• **Dataset records**
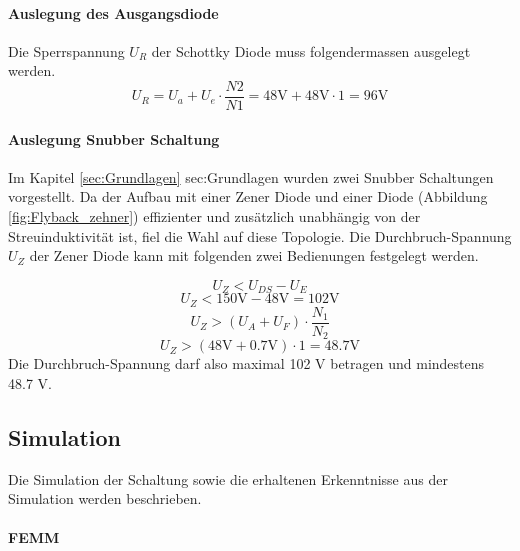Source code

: \paragraph{Auslegung des Ausgangsdiode}
Die Sperrspannung $ U_{R} $ der Schottky Diode muss folgendermassen ausgelegt werden.
\begin{equation}\label{eq:sperrspannung_diode}
U_{R} = U_{a} + U_{e} \cdot \frac{N2}{N1} = 48\mathrm{V} + 48\mathrm{V} \cdot 1 = 96\mathrm{V}
\end{equation}

\paragraph{Auslegung  Snubber Schaltung}
Im Kapitel \ref{sec:Grundlagen} \refname{sec:Grundlagen} wurden zwei Snubber Schaltungen vorgestellt. Da der Aufbau mit einer Zener Diode und einer Diode (Abbildung \ref{fig:Flyback_zehner}) effizienter und zusätzlich unabhängig von der Streuinduktivität ist, fiel die Wahl auf diese Topologie. Die Durchbruch-Spannung $ U_{Z} $ der Zener Diode kann mit folgenden zwei Bedienungen festgelegt werden.  

\begin{equation}\label{eq:sperrspannung_zener1}
U_{Z} < U_{DS} - U_{E}
\end{equation}
\begin{equation}\label{eq:sperrspannung_zener1_berechnet}
U_{Z} <  150\mathrm{V} - 48\mathrm{V}  = 102\mathrm{V}
\end{equation}
\begin{equation}\label{eq:sperrspannung_zehner2}
U_{Z} > (U_{A} + U_{F}) \cdot \frac{N_{1}}{N_{2}}
\end{equation}
\begin{equation}\label{eq:sperrspannung_zehner2_berechnet}
U_{Z} >(48\mathrm{V} + 0.7\mathrm{V}) \cdot 1 = 48.7\mathrm{V}
\end{equation}
Die Durchbruch-Spannung darf also maximal 102 V betragen und mindestens 48.7 V.


\subsection{Simulation}\label{sec:simulation}
Die Simulation der Schaltung sowie die erhaltenen Erkenntnisse aus der Simulation werden beschrieben.  

\paragraph{FEMM}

• **How to complete this task**
Lines above with the string "Durchbruch" need to be found and copied.

• **Task result**
Im Kapitel \ref{sec:Grundlagen} \refname{sec:Grundlagen} wurden zwei Snubber Schaltungen vorgestellt. Da der Aufbau mit einer Zener Diode und einer Diode (Abbildung \ref{fig:Flyback_zehner}) effizienter und zusätzlich unabhängig von der Streuinduktivität ist, fiel die Wahl auf diese Topologie. Die Durchbruch-Spannung $ U_{Z} $ der Zener Diode kann mit folgenden zwei Bedienungen festgelegt werden.  
Die Durchbruch-Spannung darf also maximal 102 V betragen und mindestens 48.7 V.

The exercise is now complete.